Do 2º até o 7º Andar : pelo Peabiru Hotel e respectivos restaurante e bar.
            O Peabiru Hotel, possuirá 42 quartos e 12 apartamentos de 2 quartos cada um, com instalações sanitárias as mais modernas e perfeitas, e lavanderia automática.
            Os legumes, frutas, carne suína,etc., serão fornecidos pela Fazenda Boa Esperança (do proprietário do edifício).
            A firma que explorará o hotel é a SOCIEDADE PEABIRU LTDA.
         Rede telefônica interna (PBX) com cinco troncos e oitenta ramais, em via de instalação."
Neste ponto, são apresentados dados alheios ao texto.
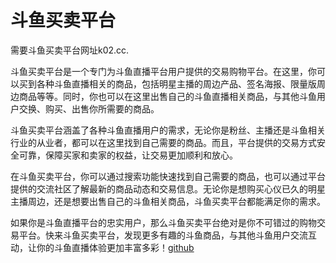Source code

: # 斗鱼买卖平台

需要斗鱼买卖平台网址k02.cc.

斗鱼买卖平台是一个专门为斗鱼直播平台用户提供的交易购物平台。在这里，你可以买到各种斗鱼直播相关的商品，包括明星主播的周边产品、签名海报、限量版周边商品等等。同时，你也可以在这里出售自己的斗鱼直播相关商品，与其他斗鱼用户交换、购买、出售你所需要的商品。

斗鱼买卖平台涵盖了各种斗鱼直播用户的需求，无论你是粉丝、主播还是斗鱼相关行业的从业者，都可以在这里找到自己需要的商品。而且，平台提供的交易方式安全可靠，保障买家和卖家的权益，让交易更加顺利和放心。

在斗鱼买卖平台，你可以通过搜索功能快速找到自己需要的商品，也可以通过平台提供的交流社区了解最新的商品动态和交易信息。无论你是想购买心仪已久的明星主播周边，还是想要出售自己的斗鱼相关商品，斗鱼买卖平台都能满足你的需求。

如果你是斗鱼直播平台的忠实用户，那么斗鱼买卖平台绝对是你不可错过的购物交易平台。快来斗鱼买卖平台，发现更多有趣的斗鱼商品，与其他斗鱼用户交流互动，让你的斗鱼直播体验更加丰富多彩！[github](https://github.com)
         O relato foi minucioso por parte da Folha.  A inauguração estava tendo a necessária e indispensável cobertura da imprensa botucatuense. O relato continuava : "...o edifício consta de 2 blocos, de linhas modernas e sóbrias; com 7 pavimentos... sendo que o primeiro andar é ocupado pelos escritórios das firmas pertencentes ao Grupo Azevedo: Neiva, Omareal e Mecatral..." E mais: "... no último andar estão instalados o Restaurante Panorâmico e o original Bar "Vista-Vision" donde se descortina toda a cidade de Botucatu.
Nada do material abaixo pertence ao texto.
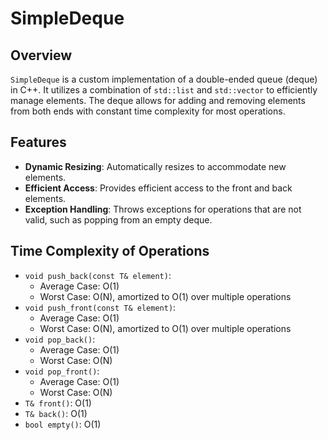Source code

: # SimpleDeque

## Overview

`SimpleDeque` is a custom implementation of a double-ended queue (deque) in C++. It utilizes a combination of `std::list` and `std::vector` to efficiently manage elements. The deque allows for adding and removing elements from both ends with constant time complexity for most operations.

## Features

- **Dynamic Resizing**: Automatically resizes to accommodate new elements.
- **Efficient Access**: Provides efficient access to the front and back elements.
- **Exception Handling**: Throws exceptions for operations that are not valid, such as popping from an empty deque.

## Time Complexity of Operations

- `void push_back(const T& element)`:
  - Average Case: O(1)
  - Worst Case: O(N), amortized to O(1) over multiple operations
- `void push_front(const T& element)`:
  - Average Case: O(1)
  - Worst Case: O(N), amortized to O(1) over multiple operations
- `void pop_back()`:
  - Average Case: O(1)
  - Worst Case: O(N)
- `void pop_front()`:
  - Average Case: O(1)
  - Worst Case: O(N)
- `T& front()`: O(1)
- `T& back()`: O(1)
- `bool empty()`: O(1)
         Servido por espaçoso e moderno elevador, o Peabiru Hotel se classifica, mercê do conforto que oferece, do bom gosto e de sua decoração e de sua magnífica localização, podendo-se afirmar que é, no momento, o melhor do interior do Estado de São Paulo.  Os móveis e as cortinas foram especialmente desenhados para oPeabiru, o mesmo acontecendo com os quadros que ornamentam seus quartos e salas, todos eles pintados por artistas de renome, o que dá ao hotel um tom de originalidade e ineditismo dificilmente superados"

"VISTA-VISION"
          O chamado Bar "Vista-Vision" na verdade era um espaço destinado para uma sofisticada Boate.  De finíssima decoração e com uma vista surpreendente e bela, o Bar"Vista-Vision" teria sido vetado pelas forças conservadoras da cidade, especialmente pela Igreja. Isso era o  que   sempre se comentou à "boca pequena" por toda a sociedade botucatuense...  A verdade é que nunca funcionou o bar ou a pretensa boate e, mais verdade ainda, é que nunca houve, por parte do proprietário, qualquer reclamação ou comentário à respeito... A verdadeira versão desse fato está perdida na imaginação popular e nas várias versões levantadas...
               
       O  Empresário  Pioneiro

Joaquim Amaral Amando de Barros

             Já dissemos que todo o "boom" imobiliário que renovou e modernizou Botucatu foi fruto da iniciativa privada.  Era a visão dos empresários "empurrando" Botucatu para o progresso e o desenvolvimento.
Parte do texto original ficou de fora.